最初は数時間くらいで戻るつもりだった。きっとそれくらい経てば麗は寂しくて泣き出してしまうだろう――それはどこか心が痛んだし、そういう思いさえさせてしまえばこの心も少しは晴れるような気がしたから。
けど、数時間経っても気持ちは曇ったままで。そんな気分のときに思い出した麗の顔は、まだわたしには眩しすぎて。だから、家に向かおうとしていた踵を、また返した。
日が昇って、また沈んで。
それを何度か繰り返して。
時間が経てば経つほど、わたしを迎える麗の顔が明るくなるような気がして苦しかった。そういうんじゃない、わたしが見たいのは少しでもわたしの感じた苦しみを……あれ。
不意に、思い出した。
窓からただ見つめていた昼と夜とを行き来する空。
鳴ることすらやめたお腹と、どこか麻痺したように穏やかな体調。
いくら待っても開かない扉。
何を見ても楽しくなくて、消したテレビ。
やっと帰って来た母がわたしに投げつけた言葉。
『少しはあたしの感じた苦労、わかった? ……うわ、部屋汚してんじゃん、ありえない』
不意に、思い出した。
* * * * * * *
その日は、昼前からひどい雨が降り続いていた。少し頭が痛くて、気分もなんとなく優れなくて……そのうえ胸のなかに積もっている焦りやモヤモヤもそろそろ限界に達しようとしていた。

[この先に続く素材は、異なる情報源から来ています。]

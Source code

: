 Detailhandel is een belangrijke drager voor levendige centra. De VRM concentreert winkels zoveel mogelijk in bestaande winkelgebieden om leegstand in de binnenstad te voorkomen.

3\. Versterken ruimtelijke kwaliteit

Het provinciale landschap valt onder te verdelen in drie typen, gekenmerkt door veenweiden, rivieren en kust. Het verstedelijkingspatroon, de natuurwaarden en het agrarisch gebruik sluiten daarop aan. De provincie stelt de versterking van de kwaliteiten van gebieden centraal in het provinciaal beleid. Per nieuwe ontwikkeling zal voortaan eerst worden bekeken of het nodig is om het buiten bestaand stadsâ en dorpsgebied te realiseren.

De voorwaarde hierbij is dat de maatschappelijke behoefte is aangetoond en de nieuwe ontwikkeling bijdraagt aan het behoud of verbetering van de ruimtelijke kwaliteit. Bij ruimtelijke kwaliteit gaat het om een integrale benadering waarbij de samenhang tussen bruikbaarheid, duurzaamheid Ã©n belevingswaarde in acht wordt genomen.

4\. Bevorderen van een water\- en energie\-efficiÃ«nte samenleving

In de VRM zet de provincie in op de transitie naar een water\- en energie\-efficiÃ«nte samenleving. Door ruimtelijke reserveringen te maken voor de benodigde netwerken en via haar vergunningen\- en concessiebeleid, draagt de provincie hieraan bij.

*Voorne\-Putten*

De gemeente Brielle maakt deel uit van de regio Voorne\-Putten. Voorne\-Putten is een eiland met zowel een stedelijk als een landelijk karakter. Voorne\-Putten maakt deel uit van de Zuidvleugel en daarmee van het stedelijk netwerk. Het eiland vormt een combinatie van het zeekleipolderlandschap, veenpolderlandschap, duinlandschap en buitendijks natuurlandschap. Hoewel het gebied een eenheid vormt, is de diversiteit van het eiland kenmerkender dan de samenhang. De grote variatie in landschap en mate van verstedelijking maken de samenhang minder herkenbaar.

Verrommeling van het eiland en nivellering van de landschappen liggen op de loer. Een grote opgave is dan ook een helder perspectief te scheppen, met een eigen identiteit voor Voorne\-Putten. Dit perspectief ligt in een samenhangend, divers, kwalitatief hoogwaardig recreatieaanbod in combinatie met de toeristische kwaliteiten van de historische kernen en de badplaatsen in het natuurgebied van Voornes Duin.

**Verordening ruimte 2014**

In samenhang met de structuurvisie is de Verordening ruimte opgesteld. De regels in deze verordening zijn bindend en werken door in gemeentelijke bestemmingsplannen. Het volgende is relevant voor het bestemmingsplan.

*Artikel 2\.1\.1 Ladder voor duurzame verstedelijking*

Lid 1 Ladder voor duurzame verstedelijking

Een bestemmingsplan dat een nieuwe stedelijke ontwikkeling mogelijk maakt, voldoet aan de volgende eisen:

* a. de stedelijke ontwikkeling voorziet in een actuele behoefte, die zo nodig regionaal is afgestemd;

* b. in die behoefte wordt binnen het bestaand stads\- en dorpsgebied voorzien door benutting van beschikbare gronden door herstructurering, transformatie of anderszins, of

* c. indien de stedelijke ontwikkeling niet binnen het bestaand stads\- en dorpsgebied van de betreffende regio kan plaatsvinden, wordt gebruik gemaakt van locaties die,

だから家に向かう足も重くて、息苦しくて、そして、わたしを迎える声はなくて。
ねぇ、起きて。
起きてよ、麗。
どうして、こんなことになったのだろう?
わたしは何故、こんなことをしてしまったのだろう?
うっすら開いた綺麗な瞳には、きっともう何も映っていない。綺麗な世界があったはずの瞳は、ただただ空虚でしかなくて。
手を離したから、砕け散った。
手から滑り落ちて、わたしの“綺麗”は壊れてしまった。
もう戻らない日々の欠片がただ胸を締め付けて、そのまま刺し貫いてしまいそうに痛くて。
さよなら。
声が聞こえた気がして、わたしは、もう。